• Data shown
--- START ---

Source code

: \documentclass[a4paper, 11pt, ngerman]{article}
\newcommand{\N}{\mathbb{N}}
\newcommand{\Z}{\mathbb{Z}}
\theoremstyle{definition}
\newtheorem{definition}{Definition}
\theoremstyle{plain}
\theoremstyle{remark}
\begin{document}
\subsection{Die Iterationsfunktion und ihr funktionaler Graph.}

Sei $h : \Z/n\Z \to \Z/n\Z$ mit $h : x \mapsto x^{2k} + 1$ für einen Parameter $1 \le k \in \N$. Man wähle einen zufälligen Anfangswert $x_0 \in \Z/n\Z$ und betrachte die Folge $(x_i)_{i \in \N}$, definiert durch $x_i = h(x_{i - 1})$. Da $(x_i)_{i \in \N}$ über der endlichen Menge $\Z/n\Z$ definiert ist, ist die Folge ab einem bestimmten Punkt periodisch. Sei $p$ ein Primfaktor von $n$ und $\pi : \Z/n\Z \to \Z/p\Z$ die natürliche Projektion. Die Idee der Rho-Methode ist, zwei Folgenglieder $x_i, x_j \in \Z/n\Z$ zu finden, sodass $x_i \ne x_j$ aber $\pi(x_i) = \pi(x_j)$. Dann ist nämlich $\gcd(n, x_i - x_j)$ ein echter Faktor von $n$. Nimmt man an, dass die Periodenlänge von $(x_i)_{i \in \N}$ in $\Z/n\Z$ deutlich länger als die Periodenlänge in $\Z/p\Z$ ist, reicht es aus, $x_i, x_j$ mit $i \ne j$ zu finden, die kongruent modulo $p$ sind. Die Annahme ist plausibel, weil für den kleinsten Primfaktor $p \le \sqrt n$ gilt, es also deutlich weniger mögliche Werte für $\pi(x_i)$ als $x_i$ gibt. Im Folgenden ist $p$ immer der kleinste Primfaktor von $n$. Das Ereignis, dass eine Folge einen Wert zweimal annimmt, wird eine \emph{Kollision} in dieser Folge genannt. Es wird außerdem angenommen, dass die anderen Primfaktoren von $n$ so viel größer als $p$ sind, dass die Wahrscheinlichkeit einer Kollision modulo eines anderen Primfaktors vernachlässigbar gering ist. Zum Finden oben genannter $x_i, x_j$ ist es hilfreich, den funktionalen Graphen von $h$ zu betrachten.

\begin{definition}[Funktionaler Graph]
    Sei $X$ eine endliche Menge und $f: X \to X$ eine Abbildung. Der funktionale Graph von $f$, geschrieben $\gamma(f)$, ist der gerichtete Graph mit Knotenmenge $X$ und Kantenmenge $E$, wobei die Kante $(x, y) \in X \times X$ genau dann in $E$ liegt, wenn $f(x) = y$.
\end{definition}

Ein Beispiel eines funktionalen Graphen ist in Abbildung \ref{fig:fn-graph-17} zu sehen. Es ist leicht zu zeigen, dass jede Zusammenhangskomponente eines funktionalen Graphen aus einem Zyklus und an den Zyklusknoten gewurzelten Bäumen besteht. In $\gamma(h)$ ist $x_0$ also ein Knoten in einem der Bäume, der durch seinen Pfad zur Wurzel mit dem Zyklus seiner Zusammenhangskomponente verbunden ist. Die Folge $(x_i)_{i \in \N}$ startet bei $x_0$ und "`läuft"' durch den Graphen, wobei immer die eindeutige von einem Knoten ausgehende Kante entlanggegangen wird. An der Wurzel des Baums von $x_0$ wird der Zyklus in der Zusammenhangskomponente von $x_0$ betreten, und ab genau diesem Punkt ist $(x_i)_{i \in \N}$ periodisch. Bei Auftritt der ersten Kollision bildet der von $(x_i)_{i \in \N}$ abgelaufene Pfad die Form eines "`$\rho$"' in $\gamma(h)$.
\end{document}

--- END ---

• Exercise description
Word for word, set down the lines from the beginning of the records through the line that holds "Iterationsfunktion und ihr". Leave out the rest.

• Result of this exercise
Source code

: \documentclass[a4paper, 11pt, ngerman]{article}
\newcommand{\N}{\mathbb{N}}
\newcommand{\Z}{\mathbb{Z}}
\theoremstyle{definition}
\newtheorem{definition}{Definition}
\theoremstyle{plain}
\theoremstyle{remark}
\begin{document}
\subsection{Die Iterationsfunktion und ihr funktionaler Graph.}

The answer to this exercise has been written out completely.